The Lifting of a Finger/Chapter 5

V

UPON reaching home Margaret found the other members of the family at breakfast. There were no comments on her late appearance or the fact that she had chosen to go for a walk so early. Since her trouble she had come and gone as she pleased, and apparently no notice was taken of her movements.

Her relatives were a little afraid of Margaret in these days, she was so changed. From a happy young girl with a nature that was bright and sunny she had become a proud, cold woman, with a woman's capacity for suffering and a woman's power to hide her pain.

A few moments after Margaret had taken her place at the table Mrs. Winthrop said to her husband, "Do you remember my telling you that Margaret was to dance a minuet last night with—with Somers?"

As she spoke the name Mrs. Winthrop cast a furtive glance at her daughter, but the girl's expression did not change.

"Why, yes, I think I do," Mr. Winthrop answered vaguely. "Wasn't that why you asked me for money for a new gown in addition to all her wedding finery?"

"Yes," said Mrs. Winthrop somewhat impatiently. "Well, Margaret danced that minuet, and whom do you suppose she danced it with?"

"I don't know, I'm sure."

"Francis Bellamy," announced Mrs. Winthrop with the manner of a person who expects to create a sensation.

"My dear!" ejaculated Margaret's father; "not James Westlake's brother-in-law?"

Mrs. Winthrop nodded her head and leaned back in her chair, satisfied with the effect of her news. "John," she said, "I wish you would speak to Margaret. Tell her what you know about Francis Bellamy, and request her to avoid him in future."

Mr. Winthrop rose and went to his daughter's side. "My dear," he said, with a hand on her shoulder, "I know nothing good of Bellamy, and you must have as little as possible to say to him."

"Out of regard for his sister and Mr. Westlake people do not cut him altogether," put in Mrs. Winthrop, "but everyone avoids him."

"Avoids whom?" asked Margaret's brother Jack, coming in at this moment.

"Francis Bellamy," answered his mother.

"I should say they did," Jack asserted; "even the men fight shy of him. Last night I ran against him coming out of the smoking-room. He had evidently been cheating at cards."

"Did you see your sister dancing a minuet with him?" inquired Mrs. Winthrop, unwilling to lose a chance to repeat her sensation.

"Madge dancing with Francis Bellamy!" cried Jack. "But then," he added, "I suppose she did not know—— No, I was playing billiards, and did not go downstairs for those old-fashioned dances."

"Well, Margaret danced a minuet with him in the dining-room with Mrs. Westlake's guests looking on, and I suppose this morning people are talking of nothing else. Not for worlds would I have had Margaret add to the notoriety that other affair has given her.
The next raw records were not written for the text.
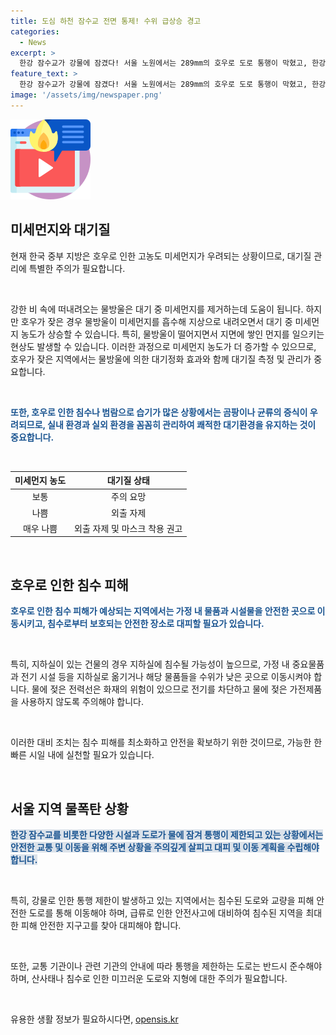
 ```yaml
---
title: 도심 하천 잠수교 전면 통제! 수위 급상승 경고
categories:
  - News
excerpt: >
  한강 잠수교가 강물에 잠겼다! 서울 노원에서는 289mm의 호우로 도로 통행이 막혔고, 한강 수위는 급속히 오르는 중. 이로 인해 시내 하천 29곳의 출입이 제한되었으며, 내일부터 더 많은 비가 예상되고 있다. 서울과 경기도 주민들은 범람, 산사태, 유출 등에 대비해야 한다.
feature_text: >
  한강 잠수교가 강물에 잠겼다! 서울 노원에서는 289mm의 호우로 도로 통행이 막혔고, 한강 수위는 급속히 오르는 중. 이로 인해 시내 하천 29곳의 출입이 제한되었으며, 내일부터 더 많은 비가 예상되고 있다. 서울과 경기도 주민들은 범람, 산사태, 유출 등에 대비해야 한다.
image: '/assets/img/newspaper.png'
---
```


<p><img src="/assets/img/news.png" alt="rentncar 속보" /></p>

<h2 data-ke-size="size26">미세먼지와 대기질</h2>

<p data-ke-size="size16">현재 한국 중부 지방은 호우로 인한 고농도 미세먼지가 우려되는 상황이므로, 대기질 관리에 특별한 주의가 필요합니다.</p>

<p data-ke-size="size16">&nbsp;</p>

<p data-ke-size="size16">강한 비 속에 떠내려오는 물방울은 대기 중 미세먼지를 제거하는데 도움이 됩니다. 하지만 호우가 잦은 경우 물방울이 미세먼지를 흡수해 지상으로 내려오면서 대기 중 미세먼지 농도가 상승할 수 있습니다. 특히, 물방울이 떨어지면서 지면에 쌓인 먼지를 일으키는 현상도 발생할 수 있습니다. 이러한 과정으로 미세먼지 농도가 더 증가할 수 있으므로, 호우가 잦은 지역에서는 물방울에 의한 대기정화 효과와 함께 대기질 측정 및 관리가 중요합니다.</p>

<p data-ke-size="size16">&nbsp;</p>

<p data-ke-size="size16"><b><span style="color: #1a5490;">또한, 호우로 인한 침수나 범람으로 습기가 많은 상황에서는 곰팡이나 균류의 증식이 우려되므로, 실내 환경과 실외 환경을 꼼꼼히 관리하여 쾌적한 대기환경을 유지하는 것이 중요합니다. </span></b></p>

<p data-ke-size="size16">&nbsp;</p>

<table>
<thead>
<tr>
<th style="text-align: center;">미세먼지 농도</th>
<th style="text-align: center;">대기질 상태</th>
</tr>
</thead>
<tbody>
<tr>
<td style="text-align: center;">보통</td>
<td style="text-align: center;">주의 요망</td>
</tr>
<tr>
<td style="text-align: center;">나쁨</td>
<td style="text-align: center;">외출 자제</td>
</tr>
<tr>
<td style="text-align: center;">매우 나쁨</td>
<td style="text-align: center;">외출 자제 및 마스크 착용 권고</td>
</tr>
</tbody>
</table>

<p data-ke-size="size16">&nbsp;</p>

<h2 data-ke-size="size26">호우로 인한 침수 피해</h2>

<p data-ke-size="size16"><b><span style="color: #1a5490;">호우로 인한 침수 피해가 예상되는 지역에서는 가정 내 물품과 시설물을 안전한 곳으로 이동시키고, 침수로부터 보호되는 안전한 장소로 대피할 필요가 있습니다.</span></b></p>

<p data-ke-size="size16">&nbsp;</p>

<p data-ke-size="size16">특히, 지하실이 있는 건물의 경우 지하실에 침수될 가능성이 높으므로, 가정 내 중요물품과 전기 시설 등을 지하실로 옮기거나 해당 물품들을 수위가 낮은 곳으로 이동시켜야 합니다. 물에 젖은 전력선은 화재의 위험이 있으므로 전기를 차단하고 물에 젖은 가전제품을 사용하지 않도록 주의해야 합니다.</p>

<p data-ke-size="size16">&nbsp;</p>

<p data-ke-size="size16">이러한 대비 조치는 침수 피해를 최소화하고 안전을 확보하기 위한 것이므로, 가능한 한 빠른 시일 내에 실천할 필요가 있습니다.</p>

<p data-ke-size="size16">&nbsp;</p>

<h2 data-ke-size="size26">서울 지역 물폭탄 상황</h2>

<p data-ke-size="size16"><b><span style="background-color: #21538527; color: #1a5490;">한강 잠수교를 비롯한 다양한 시설과 도로가 물에 잠겨 통행이 제한되고 있는 상황에서는 안전한 교통 및 이동을 위해 주변 상황을 주의깊게 살피고 대피 및 이동 계획을 수립해야 합니다.</span></b></p>

<p data-ke-size="size16">&nbsp;</p>

<p data-ke-size="size16">특히, 강물로 인한 통행 제한이 발생하고 있는 지역에서는 침수된 도로와 교량을 피해 안전한 도로를 통해 이동해야 하며, 급류로 인한 안전사고에 대비하여 침수된 지역을 최대한 피해 안전한 지구고를 찾아 대피해야 합니다. </p>

<p data-ke-size="size16">&nbsp;</p>

<p data-ke-size="size16">또한, 교통 기관이나 관련 기관의 안내에 따라 통행을 제한하는 도로는 반드시 준수해야 하며, 산사태나 침수로 인한 미끄러운 도로와 지형에 대한 주의가 필요합니다.</p>

<p data-ke-size="size16">&nbsp;</p>
유용한 생활 정보가 필요하시다면, <a href="https://opensis.kr" rel="dofollow">opensis.kr</a>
Oh, I wish that wretched Somers had gone away before the wedding-day was quite so near."

"So do I," echoed Mr. Winthrop fervently.

Margaret hurried out of the room to hide her tears. She knew that the elaborate preparations for her marriage had almost beggared her father. It had been her mother's doing, for Margaret would have been quite content with a simple wedding, but now she felt, none the less, that she had robbed her family, and she shed bitter tears over her costly trousseau. Her heart ached with regret that so much of her father's scanty money had been thrown away. Margaret's affection for her mother was dictated in a measure by duty, but her father she could not have helped loving.

To her surprise, Margaret found that to avoid Francis was not to be an easy matter, for that young man suddenly took to frequenting the haunts of the fashionable world, and neglected no opportunity to be by her side.

When she went with her mother to call upon Mrs. Westlake, shortly after the latter's dance, Mrs. Westlake's handsome brother was lounging in the drawing-room.

His listlessness vanished at their entrance, and as soon as Mrs. Westlake came into the room he took a chair by Margaret's side, leaving his sister to entertain the irate Mrs. Winthrop, who was by his presence prevented from speaking her mind to her hostess on the subject of the minuet Margaret and Bellamy had danced together.

Margaret saw that Bellamy divined her mother's dislike and disapproval of him, and that this was why he took pains, when the conversation became general, to make himself agreeable to Mrs. Winthrop.

The girl smiled bitterly when she learned that Bellamy's exertion of his charm had not been without effect. After they had left the house Mrs. Winthrop remarked,—

"It is a pity that brother of Mrs. Westlake's is such a black sheep; he is really a delightful man to talk with."

Margaret thought of her former lover. That such charm of manner as both these men possessed could exist in the utter absence of moral worth seemed to her at this time one of the saddest problems ethics had to offer.

Whenever he encountered Margaret, Bellamy contrived to find out what her engagements were for the next few days, and in this way he managed to see her often. Had not her mind been so full of her trouble she would have discerned that these meetings were not due wholly to chance, but just at that time she felt her unfortunate position too keenly to think of anything else.